Your objective -
Within the data that follows, set down exactly the lines from the one containing "##### def delete_after" through the one containing "[Fahrenheit to Celsius", both ends included.

Material for this task -
####################

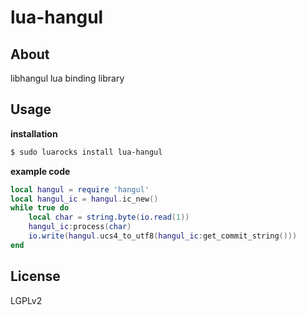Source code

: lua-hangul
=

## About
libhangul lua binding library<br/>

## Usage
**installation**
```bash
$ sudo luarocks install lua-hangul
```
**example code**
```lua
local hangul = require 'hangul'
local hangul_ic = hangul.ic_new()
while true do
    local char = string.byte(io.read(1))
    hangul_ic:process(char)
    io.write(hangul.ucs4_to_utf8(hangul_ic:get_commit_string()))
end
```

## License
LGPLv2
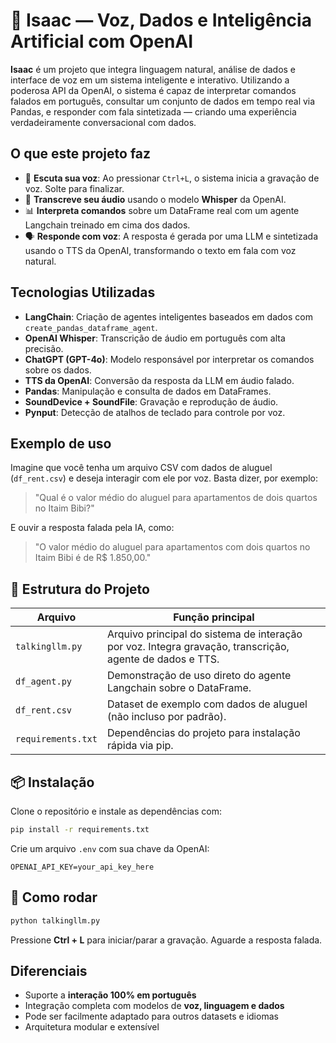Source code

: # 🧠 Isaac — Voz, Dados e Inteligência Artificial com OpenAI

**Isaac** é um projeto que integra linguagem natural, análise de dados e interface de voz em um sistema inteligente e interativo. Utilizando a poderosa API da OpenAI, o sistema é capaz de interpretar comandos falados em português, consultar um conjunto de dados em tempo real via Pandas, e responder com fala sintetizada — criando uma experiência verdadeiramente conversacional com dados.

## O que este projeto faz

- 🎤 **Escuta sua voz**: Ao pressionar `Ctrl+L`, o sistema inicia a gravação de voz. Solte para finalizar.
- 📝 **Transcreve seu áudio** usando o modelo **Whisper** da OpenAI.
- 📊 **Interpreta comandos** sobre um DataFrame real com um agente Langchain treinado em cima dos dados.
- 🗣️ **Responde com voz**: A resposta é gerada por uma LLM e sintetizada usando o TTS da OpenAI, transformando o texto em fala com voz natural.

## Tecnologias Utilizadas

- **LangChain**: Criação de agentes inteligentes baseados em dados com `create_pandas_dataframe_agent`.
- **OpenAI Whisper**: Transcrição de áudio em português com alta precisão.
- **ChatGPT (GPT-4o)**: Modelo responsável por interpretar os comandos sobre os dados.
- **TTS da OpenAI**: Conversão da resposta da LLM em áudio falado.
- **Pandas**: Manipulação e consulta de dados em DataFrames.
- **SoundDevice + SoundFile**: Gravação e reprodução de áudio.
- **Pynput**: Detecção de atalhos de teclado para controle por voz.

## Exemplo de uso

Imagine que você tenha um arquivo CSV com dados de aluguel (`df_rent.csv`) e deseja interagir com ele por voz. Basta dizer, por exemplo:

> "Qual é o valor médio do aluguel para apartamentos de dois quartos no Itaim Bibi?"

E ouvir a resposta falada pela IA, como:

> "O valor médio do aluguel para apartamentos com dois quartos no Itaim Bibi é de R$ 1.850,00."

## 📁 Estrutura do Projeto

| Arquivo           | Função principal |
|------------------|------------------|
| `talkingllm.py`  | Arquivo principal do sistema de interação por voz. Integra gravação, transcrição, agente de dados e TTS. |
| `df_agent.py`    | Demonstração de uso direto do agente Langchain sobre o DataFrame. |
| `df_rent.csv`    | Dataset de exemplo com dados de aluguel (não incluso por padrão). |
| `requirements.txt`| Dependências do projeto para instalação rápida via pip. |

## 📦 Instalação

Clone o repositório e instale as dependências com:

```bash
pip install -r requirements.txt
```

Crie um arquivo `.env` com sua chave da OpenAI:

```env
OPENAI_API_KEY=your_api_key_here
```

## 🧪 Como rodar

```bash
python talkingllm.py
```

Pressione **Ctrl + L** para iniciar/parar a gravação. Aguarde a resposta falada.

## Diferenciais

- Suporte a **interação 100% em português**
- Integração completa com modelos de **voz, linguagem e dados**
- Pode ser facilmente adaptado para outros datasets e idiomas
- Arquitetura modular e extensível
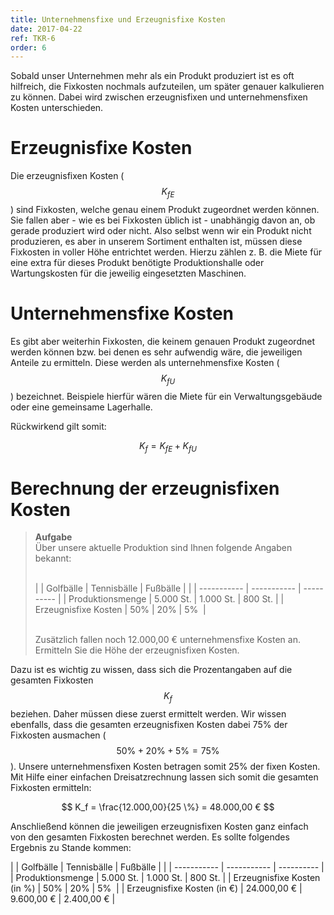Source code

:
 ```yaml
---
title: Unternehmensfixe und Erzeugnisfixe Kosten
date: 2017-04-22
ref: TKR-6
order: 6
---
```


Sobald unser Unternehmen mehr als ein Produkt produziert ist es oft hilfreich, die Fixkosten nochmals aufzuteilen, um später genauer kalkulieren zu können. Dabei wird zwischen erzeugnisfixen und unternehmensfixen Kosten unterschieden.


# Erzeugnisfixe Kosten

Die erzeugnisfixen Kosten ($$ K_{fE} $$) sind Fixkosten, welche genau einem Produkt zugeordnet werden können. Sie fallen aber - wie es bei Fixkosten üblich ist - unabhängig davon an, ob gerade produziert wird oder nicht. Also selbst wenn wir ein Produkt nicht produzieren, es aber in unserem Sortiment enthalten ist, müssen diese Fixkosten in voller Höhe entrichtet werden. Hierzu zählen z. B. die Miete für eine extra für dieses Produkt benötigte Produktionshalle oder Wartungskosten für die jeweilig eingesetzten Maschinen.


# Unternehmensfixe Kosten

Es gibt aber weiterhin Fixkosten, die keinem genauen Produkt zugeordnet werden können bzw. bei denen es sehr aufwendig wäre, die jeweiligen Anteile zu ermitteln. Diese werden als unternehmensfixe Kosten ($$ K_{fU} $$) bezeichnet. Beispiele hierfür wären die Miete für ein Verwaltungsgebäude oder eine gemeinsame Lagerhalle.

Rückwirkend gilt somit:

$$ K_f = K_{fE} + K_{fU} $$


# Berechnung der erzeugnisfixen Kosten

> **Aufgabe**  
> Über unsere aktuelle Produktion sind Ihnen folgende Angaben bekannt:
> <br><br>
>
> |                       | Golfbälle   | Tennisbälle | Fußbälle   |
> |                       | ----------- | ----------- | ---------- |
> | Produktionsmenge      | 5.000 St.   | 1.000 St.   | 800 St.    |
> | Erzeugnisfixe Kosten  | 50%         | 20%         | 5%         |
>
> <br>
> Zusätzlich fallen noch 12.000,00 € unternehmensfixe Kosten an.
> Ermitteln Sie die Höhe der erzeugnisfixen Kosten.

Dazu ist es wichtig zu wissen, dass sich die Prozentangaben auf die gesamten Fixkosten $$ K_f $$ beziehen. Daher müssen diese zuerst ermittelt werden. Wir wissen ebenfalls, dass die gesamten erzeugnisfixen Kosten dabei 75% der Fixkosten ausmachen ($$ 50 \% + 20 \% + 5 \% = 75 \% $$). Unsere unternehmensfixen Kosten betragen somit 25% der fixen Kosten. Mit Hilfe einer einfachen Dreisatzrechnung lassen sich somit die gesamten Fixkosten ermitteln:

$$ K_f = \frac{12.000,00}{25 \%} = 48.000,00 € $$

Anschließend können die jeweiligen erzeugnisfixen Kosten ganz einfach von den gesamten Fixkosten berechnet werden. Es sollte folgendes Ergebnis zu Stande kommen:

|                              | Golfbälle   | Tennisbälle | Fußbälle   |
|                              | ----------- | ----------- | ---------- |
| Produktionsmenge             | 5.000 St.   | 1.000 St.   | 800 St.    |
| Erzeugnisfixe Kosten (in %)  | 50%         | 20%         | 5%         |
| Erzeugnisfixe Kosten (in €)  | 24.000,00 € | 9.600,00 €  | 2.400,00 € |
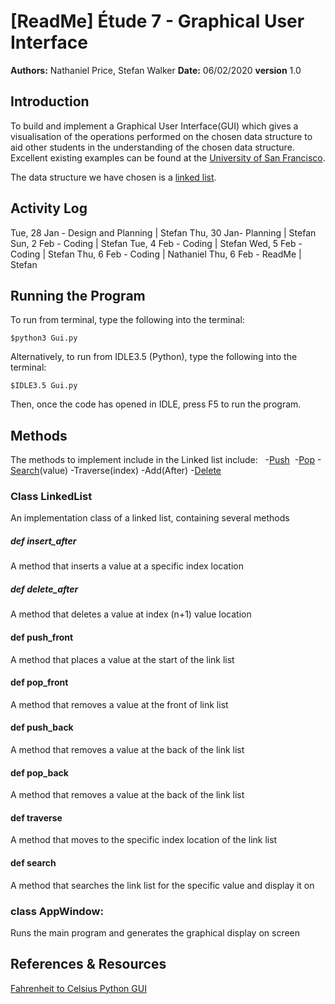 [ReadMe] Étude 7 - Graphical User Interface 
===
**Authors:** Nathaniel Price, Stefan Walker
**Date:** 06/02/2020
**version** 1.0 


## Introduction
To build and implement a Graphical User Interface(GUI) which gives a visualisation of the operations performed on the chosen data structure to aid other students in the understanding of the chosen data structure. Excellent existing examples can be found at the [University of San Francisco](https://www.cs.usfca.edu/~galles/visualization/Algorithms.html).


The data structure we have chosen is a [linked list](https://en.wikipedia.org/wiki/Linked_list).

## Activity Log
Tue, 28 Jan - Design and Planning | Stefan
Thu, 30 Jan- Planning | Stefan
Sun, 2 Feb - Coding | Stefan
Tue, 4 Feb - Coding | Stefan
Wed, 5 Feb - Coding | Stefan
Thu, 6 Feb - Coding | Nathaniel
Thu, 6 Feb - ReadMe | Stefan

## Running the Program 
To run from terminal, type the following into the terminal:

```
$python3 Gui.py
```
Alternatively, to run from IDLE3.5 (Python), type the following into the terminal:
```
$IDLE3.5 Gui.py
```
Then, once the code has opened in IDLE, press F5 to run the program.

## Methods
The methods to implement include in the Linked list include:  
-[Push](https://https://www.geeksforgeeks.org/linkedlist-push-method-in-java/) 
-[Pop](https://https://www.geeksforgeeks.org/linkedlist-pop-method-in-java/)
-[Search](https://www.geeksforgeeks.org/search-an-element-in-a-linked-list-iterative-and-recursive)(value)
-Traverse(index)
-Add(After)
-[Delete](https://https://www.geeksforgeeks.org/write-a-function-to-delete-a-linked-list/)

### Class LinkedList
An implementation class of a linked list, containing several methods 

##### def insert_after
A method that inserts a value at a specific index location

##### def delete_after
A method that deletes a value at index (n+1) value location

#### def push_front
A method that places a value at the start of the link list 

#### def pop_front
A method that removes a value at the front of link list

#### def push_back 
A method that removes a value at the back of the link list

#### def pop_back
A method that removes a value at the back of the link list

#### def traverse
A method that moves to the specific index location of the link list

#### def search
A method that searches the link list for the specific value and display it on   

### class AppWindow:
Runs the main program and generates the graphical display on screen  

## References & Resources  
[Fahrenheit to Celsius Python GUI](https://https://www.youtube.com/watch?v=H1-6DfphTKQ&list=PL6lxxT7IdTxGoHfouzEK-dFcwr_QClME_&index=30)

####################

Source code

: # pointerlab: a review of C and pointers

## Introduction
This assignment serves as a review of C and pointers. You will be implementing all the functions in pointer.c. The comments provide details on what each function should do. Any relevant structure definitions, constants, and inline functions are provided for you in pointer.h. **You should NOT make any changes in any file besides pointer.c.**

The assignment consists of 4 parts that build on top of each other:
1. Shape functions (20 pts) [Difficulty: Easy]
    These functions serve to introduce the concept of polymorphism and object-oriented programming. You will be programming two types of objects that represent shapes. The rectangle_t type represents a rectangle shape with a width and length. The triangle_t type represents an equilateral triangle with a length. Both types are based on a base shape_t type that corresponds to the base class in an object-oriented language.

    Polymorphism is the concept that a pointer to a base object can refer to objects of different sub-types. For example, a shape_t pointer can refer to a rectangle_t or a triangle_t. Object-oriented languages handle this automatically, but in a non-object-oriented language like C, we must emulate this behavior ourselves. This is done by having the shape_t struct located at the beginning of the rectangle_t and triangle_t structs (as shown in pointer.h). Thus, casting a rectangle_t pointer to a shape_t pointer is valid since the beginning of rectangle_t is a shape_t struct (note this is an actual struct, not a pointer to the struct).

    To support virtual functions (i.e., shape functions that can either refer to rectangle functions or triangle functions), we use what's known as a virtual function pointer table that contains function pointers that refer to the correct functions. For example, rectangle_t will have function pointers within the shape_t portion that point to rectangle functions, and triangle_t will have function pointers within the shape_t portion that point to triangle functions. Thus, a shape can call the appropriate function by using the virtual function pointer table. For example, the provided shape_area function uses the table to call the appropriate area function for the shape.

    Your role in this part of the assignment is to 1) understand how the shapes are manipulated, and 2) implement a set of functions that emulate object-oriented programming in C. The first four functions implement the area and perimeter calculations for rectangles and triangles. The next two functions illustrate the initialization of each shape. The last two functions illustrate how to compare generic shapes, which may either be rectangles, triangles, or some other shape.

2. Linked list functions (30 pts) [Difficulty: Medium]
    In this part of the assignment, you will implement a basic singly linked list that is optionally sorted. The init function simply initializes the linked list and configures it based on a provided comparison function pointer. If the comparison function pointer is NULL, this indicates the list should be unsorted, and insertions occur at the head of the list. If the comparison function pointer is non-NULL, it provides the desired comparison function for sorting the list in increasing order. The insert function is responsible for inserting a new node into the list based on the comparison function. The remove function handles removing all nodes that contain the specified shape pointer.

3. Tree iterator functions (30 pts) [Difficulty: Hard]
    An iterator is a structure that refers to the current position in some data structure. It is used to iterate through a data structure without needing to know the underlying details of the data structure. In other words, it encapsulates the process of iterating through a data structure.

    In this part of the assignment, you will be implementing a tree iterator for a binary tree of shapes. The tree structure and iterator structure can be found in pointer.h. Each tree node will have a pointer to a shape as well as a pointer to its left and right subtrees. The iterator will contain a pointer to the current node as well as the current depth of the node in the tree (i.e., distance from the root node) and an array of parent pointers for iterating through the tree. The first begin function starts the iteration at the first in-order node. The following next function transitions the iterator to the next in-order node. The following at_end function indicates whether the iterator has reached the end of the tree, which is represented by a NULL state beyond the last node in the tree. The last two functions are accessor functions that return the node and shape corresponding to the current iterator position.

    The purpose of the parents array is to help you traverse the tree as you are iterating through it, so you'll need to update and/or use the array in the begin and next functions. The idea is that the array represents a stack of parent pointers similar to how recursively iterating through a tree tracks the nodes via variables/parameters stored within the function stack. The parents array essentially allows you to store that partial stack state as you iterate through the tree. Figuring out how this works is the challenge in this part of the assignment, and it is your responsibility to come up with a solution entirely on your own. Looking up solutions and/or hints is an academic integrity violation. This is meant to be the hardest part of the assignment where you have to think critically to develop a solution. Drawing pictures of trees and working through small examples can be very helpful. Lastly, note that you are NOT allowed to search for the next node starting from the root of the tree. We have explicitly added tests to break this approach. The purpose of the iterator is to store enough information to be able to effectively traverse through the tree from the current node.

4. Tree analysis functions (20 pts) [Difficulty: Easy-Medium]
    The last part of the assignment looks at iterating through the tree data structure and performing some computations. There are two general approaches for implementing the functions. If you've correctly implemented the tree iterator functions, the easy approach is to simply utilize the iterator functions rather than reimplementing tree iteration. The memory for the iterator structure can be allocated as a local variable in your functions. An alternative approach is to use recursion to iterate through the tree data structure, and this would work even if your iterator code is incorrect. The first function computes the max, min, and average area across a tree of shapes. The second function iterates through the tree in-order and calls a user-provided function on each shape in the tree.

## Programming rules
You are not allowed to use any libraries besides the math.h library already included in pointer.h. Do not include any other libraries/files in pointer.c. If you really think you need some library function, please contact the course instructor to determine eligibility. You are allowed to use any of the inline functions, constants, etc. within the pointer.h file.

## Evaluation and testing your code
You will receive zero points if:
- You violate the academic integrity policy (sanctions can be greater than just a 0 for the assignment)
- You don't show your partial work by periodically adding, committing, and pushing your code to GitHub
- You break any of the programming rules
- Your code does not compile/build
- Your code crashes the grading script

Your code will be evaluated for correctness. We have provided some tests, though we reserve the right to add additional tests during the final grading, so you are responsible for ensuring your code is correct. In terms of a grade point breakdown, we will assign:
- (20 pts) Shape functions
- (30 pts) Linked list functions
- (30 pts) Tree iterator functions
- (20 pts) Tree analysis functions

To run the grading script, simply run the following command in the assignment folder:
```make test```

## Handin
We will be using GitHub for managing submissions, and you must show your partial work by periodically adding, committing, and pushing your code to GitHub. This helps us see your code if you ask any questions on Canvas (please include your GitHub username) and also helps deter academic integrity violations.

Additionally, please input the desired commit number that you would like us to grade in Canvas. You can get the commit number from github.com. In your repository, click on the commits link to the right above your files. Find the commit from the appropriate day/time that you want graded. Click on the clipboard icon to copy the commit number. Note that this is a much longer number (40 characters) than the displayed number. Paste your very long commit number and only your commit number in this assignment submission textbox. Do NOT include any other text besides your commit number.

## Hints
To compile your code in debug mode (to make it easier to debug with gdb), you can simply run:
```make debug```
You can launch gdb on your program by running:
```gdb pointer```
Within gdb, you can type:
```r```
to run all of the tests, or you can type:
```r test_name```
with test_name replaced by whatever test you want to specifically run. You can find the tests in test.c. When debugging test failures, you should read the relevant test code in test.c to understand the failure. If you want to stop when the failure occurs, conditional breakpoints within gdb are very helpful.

####################

Your response -
##### def delete_after
A method that deletes a value at index (n+1) value location

#### def push_front
A method that places a value at the start of the link list 

#### def pop_front
A method that removes a value at the front of link list

#### def push_back 
A method that removes a value at the back of the link list

#### def pop_back
A method that removes a value at the back of the link list

#### def traverse
A method that moves to the specific index location of the link list

#### def search
A method that searches the link list for the specific value and display it on   

### class AppWindow:
Runs the main program and generates the graphical display on screen  

## References & Resources  
[Fahrenheit to Celsius Python GUI](https://https://www.youtube.com/watch?v=H1-6DfphTKQ&list=PL6lxxT7IdTxGoHfouzEK-dFcwr_QClME_&index=30)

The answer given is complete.